It may sound like a wishy-washy term, it did to me, alternatively, maybe you’re not convinced you should practise regular self-care? Either way, let’s break it down into simple, easy to do digest, non wishy-washy pieces.
Self-care is a broad term that encompasses just about anything positive you do to give yourself what you need. It’s knowing when your resources are running low, and stepping back to replenish them rather than letting them drain away.
It is important to note that not everything that feels good is self-care. For example, unhealthy coping mechanisms like drugs, alcohol and over-eating can be self-destructive, only providing temporary relief.
The difference between unhealthy coping mechanisms and self care, is self-care, (when chosen correctly for you) has long-term benefits for the mind, the body, or both.

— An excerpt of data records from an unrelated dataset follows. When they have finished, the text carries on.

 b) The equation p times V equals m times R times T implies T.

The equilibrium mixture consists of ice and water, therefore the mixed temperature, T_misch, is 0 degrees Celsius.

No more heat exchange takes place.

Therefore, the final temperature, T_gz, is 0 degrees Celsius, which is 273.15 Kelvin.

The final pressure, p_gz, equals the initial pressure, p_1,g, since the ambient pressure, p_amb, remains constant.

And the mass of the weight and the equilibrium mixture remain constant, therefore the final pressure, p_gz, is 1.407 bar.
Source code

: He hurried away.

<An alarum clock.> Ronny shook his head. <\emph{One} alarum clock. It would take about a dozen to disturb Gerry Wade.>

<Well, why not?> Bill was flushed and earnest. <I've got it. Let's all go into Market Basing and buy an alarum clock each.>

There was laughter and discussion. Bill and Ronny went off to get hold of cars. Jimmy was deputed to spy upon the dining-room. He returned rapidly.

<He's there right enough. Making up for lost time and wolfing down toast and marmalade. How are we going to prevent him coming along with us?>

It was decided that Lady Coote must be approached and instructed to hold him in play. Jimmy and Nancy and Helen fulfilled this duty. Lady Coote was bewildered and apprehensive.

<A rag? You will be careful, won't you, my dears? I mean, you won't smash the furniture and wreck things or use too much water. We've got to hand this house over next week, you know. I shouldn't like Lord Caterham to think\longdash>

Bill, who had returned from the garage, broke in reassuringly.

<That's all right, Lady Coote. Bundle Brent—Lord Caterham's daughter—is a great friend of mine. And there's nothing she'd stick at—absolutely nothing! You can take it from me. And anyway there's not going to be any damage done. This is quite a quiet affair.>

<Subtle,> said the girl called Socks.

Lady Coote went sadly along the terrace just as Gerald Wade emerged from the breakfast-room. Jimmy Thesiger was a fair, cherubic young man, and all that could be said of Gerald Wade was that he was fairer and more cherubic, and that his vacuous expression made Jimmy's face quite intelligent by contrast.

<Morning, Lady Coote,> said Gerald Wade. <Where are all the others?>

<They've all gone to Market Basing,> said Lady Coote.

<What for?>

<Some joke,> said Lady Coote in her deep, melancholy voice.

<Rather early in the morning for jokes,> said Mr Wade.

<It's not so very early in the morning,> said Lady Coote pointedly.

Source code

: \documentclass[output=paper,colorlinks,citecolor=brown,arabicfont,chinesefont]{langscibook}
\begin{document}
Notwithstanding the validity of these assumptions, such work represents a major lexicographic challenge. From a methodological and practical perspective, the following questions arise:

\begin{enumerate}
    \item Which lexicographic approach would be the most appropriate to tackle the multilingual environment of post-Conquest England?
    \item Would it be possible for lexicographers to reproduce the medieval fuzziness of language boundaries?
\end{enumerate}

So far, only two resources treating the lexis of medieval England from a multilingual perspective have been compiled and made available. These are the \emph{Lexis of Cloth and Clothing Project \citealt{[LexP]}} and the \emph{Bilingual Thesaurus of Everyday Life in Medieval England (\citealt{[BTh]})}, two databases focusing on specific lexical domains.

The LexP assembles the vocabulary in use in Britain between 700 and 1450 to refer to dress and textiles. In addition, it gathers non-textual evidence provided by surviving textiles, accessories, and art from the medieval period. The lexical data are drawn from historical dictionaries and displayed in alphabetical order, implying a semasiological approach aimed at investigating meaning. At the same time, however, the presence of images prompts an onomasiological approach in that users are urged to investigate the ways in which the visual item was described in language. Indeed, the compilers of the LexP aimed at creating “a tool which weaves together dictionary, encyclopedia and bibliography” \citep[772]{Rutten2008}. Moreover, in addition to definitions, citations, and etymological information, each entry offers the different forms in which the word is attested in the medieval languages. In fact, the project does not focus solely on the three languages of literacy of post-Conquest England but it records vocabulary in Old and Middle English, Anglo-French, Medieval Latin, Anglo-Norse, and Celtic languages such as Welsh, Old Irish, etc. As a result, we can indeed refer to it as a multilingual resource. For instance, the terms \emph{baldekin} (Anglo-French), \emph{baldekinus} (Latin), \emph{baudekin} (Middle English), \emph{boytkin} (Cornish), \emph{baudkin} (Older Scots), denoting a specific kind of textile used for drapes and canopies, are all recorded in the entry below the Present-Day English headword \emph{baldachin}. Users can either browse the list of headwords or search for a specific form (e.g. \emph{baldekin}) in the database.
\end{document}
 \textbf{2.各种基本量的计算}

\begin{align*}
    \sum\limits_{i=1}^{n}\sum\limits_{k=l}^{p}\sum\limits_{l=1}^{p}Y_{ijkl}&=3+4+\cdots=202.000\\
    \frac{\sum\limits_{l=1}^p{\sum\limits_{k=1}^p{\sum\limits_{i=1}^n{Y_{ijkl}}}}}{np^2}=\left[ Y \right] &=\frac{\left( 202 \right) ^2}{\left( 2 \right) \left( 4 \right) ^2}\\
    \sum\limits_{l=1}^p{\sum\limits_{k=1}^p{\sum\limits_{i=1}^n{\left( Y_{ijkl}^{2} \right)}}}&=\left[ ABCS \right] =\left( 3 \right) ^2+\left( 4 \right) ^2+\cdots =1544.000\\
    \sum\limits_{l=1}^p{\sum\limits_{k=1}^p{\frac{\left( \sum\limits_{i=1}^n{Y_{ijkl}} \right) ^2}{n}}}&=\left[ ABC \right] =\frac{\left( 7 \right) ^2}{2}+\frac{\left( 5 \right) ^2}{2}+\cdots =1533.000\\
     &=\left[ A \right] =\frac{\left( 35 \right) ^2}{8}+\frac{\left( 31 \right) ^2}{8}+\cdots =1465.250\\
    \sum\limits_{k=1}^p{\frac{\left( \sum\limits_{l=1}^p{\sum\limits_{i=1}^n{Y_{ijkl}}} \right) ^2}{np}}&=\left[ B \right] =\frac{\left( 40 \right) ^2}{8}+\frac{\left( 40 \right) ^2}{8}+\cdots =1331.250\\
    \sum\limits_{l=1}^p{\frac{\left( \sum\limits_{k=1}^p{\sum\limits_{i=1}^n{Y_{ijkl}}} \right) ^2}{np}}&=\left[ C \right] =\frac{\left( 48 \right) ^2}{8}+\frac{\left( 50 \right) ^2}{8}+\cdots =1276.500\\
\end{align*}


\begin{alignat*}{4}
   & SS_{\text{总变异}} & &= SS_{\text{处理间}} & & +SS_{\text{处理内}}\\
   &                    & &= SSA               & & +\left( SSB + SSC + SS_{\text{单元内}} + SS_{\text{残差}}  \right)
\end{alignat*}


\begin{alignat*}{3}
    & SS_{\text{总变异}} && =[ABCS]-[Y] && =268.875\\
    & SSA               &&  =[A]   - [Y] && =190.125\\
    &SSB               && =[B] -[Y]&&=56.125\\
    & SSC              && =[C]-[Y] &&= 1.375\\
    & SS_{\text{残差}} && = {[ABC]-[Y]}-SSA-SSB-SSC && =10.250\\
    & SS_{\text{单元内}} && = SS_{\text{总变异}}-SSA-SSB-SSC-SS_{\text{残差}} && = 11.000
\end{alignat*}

There is no such thing as ‘one size fits all’ when it comes to types of self care. There is no need to tackle every aspect of your life, so to help decide what you need, consider the 6 categories below.
Physical activity is vital not only for your bodily well-being but also for helping you let off steam, or conserve energy when you are already fatigued.
Examples: Taking a walk during lunch breaks, sleeping eight hours a day, staying hydrated, booking a weekly pilates class, going for a run, saying no to an invitation.
Activities that help you feel your emotions, reflect on them and then let them go.
Examples: Talking to a therapist, writing in a journal, painting, playing music, a boxing class!?
Sensory self-care is all about helping to calm your mind by
tuning into the details of the sensations all around you, making it easier to live in the present.
Consider these senses: touch, smell, sound, and sight.
Most people are more responsive to one than the others. What is that sense for you?
Examples: Sitting in the warm sunshine, listening to music with closed eyes, walking by the beach and smelling the air, having a massage.
The things you fill your mind with greatly influence your psychological well-being.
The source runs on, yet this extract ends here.